Rapid development of the regional economy encouraged steadily accelerated urban expansion, which caused noticeable ecological issues due to overuse of various spatial resources [1]. The sustainable growth of regional ecological security has been impacted by ongoing human activity [2,3]. Thus, targeted regional ecological protection and restoration is desired to reduce the current severe trend of ecological and environmental deterioration [4,5].

Foreign studies in this field originated from early 20th century land evaluation theories [6], followed by the enactment of a series of laws, regulations, and “restoration programs” [7,8,9,10,11,12]. In the United States, the “Land Suitability Classification” method, initially developed for agricultural productivity assessment, was later extended to ecological restoration, emphasizing climate adaptability and species selection [13]. European scholars prioritize ecosystem service value assessment, using outcome benefit analysis to determine restoration priorities. For instance, Germany integrates carbon sequestration functions into evaluation criteria [14]. Japan developed comprehensive models combining geographic positioning and ecological functions, promoting the optimization of agroforestry systems [15]. In recent years, global-scale ecological restoration research shifted toward interdisciplinary approaches, such as quantifying ecological carrying capacity using the the InVEST model and enhancing the feasibility of restoration plans through community engagement mechanisms [16].

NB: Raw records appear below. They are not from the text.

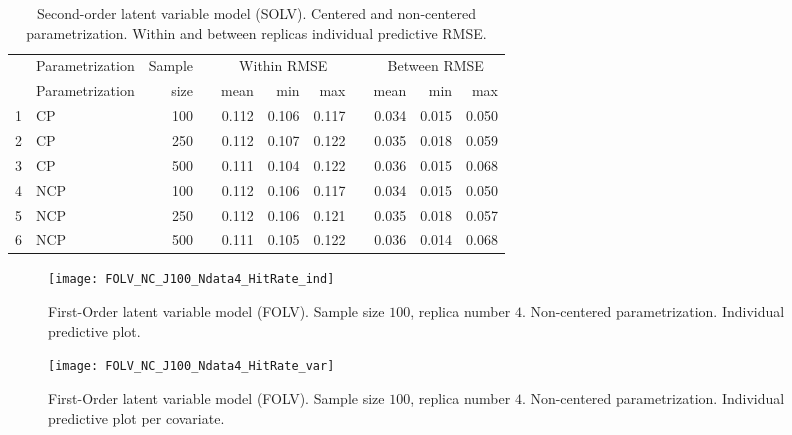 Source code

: \begin{table}[H]
	\centering
	\begin{tabular}{rlrrrrrrrrr}
		\hline
		& Parametrization & Sample && \multicolumn{3}{c}{ Within RMSE } && \multicolumn{3}{c}{ Between RMSE } \\
		\cmidrule(rl){5-7} \cmidrule(rl){9-11}  
		& Parametrization & size  && mean & min & max && mean & min & max \\ 
		\hline\hline
		1 & CP & 100 && 0.112 & 0.106 & 0.117 && 0.034 & 0.015 & 0.050 \\ 
		2 & CP & 250 && 0.112 & 0.107 & 0.122 && 0.035 & 0.018 & 0.059 \\ 
		3 & CP & 500 && 0.111 & 0.104 & 0.122 && 0.036 & 0.015 & 0.068 \\ 
		4 & NCP & 100 && 0.112 & 0.106 & 0.117 && 0.034 & 0.015 & 0.050 \\
		5 & NCP & 250 && 0.112 & 0.106 & 0.121 && 0.035 & 0.018 & 0.057 \\
		6 & NCP & 500 && 0.111 & 0.105 & 0.122 && 0.036 & 0.014 & 0.068 \\ 
		\hline
	\end{tabular}
	\caption[Second-order latent variable model (SOLV). Centered and non-centered parametrization. Within and between replicas predictive RMSE.]%
	{Second-order latent variable model (SOLV). Centered and non-centered parametrization. Within and between replicas individual predictive RMSE.}
	\label{tab:SOLV_accuracy}
\end{table}
%
\begin{figure}[H]
	\centering
	\texttt{[image: FOLV\_NC\_J100\_Ndata4\_HitRate\_ind]}
	\caption[First-Order latent variable model (FOLV). Sample size $100$, replica number $4$. Non-centered parametrization. Individual predictive plot.]%
	{First-Order latent variable model (FOLV). Sample size $100$, replica number $4$. Non-centered parametrization. Individual predictive plot.}
	\label{fig:FOLV_NC_hitrate_ind}
\end{figure}
%
\begin{figure}[H]
	\centering
	\texttt{[image: FOLV\_NC\_J100\_Ndata4\_HitRate\_var]}
	\caption[First-Order latent variable model (FOLV). Sample size $100$, replica number $4$. Non-centered parametrization. Individual predictive plot per covariate.]%
	{First-Order latent variable model (FOLV). Sample size $100$, replica number $4$. Non-centered parametrization. Individual predictive plot per covariate.}
	\label{fig:FOLV_NC_hitrate_var}
\end{figure}



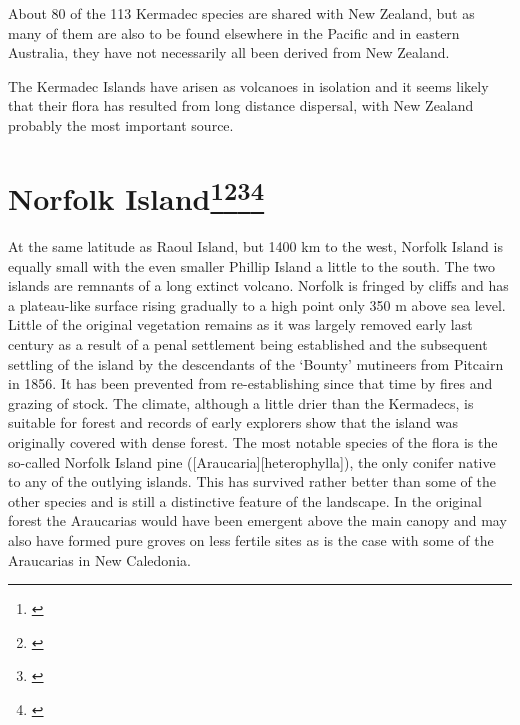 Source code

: About 80 of the 113 Kermadec species are shared with New Zealand, but as many of them are also to be found elsewhere in the Pacific and in eastern Australia, they have not necessarily all been derived from New Zealand.

The Kermadec Islands have arisen as volcanoes in isolation and it seems likely that their flora has resulted from long distance dispersal, with New Zealand probably the most important source.

\section[Norfolk Island]{Norfolk Island\footnote{\cite{laing1915revised}}\footnote{\cite{turner1968conservation}}\footnote{\cite{green1970notes}}\footnote{\cite{green1979observations}}}

At the same latitude as Raoul Island, but 1400 km to the west, Norfolk Island is equally small with the even smaller Phillip Island a little to the south.
The two islands are remnants of a long extinct volcano.
Norfolk is fringed by cliffs and has a plateau-like surface rising gradually to a high point only 350 m above sea level.
Little of the original vegetation remains as it was largely removed early last century as a result of a penal settlement being established and the subsequent settling of the island by the descendants of the `Bounty' mutineers from Pitcairn in 1856.
It has been prevented from re-establishing since that time by fires and grazing of stock.
The climate, although a little drier than the Kermadecs, is suitable for forest and records of early explorers show that the island was originally covered with dense forest.
The most notable species of the flora is the so-called Norfolk Island pine ([Araucaria][heterophylla]), the only conifer native to any of the outlying islands.
This has survived rather better than some of the other species and is still a distinctive feature of the landscape.
In the original forest the Araucarias would have been emergent above the main canopy and may also have formed pure groves on less fertile sites as is the case with some of the Araucarias in New Caledonia.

Since the 1950s, more and more ecological restoration projects were carried out in China, and abundant theoretical methodologies [17,18,19,20], technical specifications [21], and real cases [22,23,24,25,26,27] were accumulated gradually. Cai et al. [28] introduced a way of ecological restoration regionalization based on dominant functional features, such as regional land, ecological, and economic functions. These methods were based on the fundamental theories of land planning and ecological civilization construction, such as “life community theory” and “suitability and management.” Yu et al. [29] proposed regional land comprehensive remediation measures, which supports the idea of coupling supply and demand, including a whole-process “1 + 1 + X” global remediation land space planning system, multi-disciplinary natural resource value potential, and global remediation performance evaluation methods. Overall, current evaluation methods on ecological restoration mostly rely on individual parameters, such as ecological security patterns, ecological sensitivity, and ecosystem service function [30,31]. Nevertheless, there were few studies based on two or more parameters, and they mostly carried on within a large scale. It is necessary to attempt the comprehensive management at local regional levels with multiple parameters.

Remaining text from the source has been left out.